Look through the lines below; wherever the word "users" appears, copy that line.

→ Data excerpts:
************
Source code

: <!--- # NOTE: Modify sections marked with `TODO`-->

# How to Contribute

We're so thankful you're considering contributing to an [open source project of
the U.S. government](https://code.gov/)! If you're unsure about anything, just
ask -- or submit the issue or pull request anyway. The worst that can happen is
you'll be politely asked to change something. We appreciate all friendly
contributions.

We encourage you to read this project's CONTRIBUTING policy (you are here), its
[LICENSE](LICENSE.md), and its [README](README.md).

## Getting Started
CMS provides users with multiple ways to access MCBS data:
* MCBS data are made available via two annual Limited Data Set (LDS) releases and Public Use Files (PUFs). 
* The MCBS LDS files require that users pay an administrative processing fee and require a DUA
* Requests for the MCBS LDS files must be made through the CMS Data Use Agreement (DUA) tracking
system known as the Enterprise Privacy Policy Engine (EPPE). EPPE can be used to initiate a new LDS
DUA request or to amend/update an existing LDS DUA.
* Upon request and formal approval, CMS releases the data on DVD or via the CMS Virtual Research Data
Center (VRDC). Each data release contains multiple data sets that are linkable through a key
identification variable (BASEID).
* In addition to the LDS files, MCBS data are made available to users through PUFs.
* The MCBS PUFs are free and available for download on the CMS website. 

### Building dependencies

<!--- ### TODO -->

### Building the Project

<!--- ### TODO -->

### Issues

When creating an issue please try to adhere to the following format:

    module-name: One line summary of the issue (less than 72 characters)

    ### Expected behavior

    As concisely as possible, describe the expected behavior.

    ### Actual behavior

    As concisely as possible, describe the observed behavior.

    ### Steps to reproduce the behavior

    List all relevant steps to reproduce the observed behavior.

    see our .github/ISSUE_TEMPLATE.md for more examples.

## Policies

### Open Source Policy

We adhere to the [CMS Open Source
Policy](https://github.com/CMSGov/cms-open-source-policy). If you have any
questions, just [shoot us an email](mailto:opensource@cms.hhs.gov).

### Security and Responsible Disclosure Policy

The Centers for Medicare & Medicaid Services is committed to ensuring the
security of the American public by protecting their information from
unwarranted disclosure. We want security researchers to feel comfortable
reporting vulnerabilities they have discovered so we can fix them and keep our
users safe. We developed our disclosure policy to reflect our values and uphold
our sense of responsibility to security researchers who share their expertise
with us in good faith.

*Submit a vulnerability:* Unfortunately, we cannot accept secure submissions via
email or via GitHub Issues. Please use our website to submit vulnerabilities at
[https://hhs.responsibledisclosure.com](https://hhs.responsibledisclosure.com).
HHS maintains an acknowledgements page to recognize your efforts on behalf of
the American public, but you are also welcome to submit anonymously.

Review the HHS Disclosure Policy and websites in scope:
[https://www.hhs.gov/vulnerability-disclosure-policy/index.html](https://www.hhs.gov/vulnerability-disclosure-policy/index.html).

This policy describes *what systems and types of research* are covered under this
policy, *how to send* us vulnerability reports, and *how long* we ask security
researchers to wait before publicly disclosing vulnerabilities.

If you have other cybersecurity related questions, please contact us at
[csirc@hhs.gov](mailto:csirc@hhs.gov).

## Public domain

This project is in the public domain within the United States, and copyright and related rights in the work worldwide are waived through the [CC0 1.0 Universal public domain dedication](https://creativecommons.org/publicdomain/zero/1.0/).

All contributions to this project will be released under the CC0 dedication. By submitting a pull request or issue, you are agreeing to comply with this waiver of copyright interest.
************
→ RESPONSE TO THIS EXERCISE:
CMS provides users with multiple ways to access MCBS data:
* The MCBS LDS files require that users pay an administrative processing fee and require a DUA
* In addition to the LDS files, MCBS data are made available to users through PUFs.
users safe. We developed our disclosure policy to reflect our values and uphold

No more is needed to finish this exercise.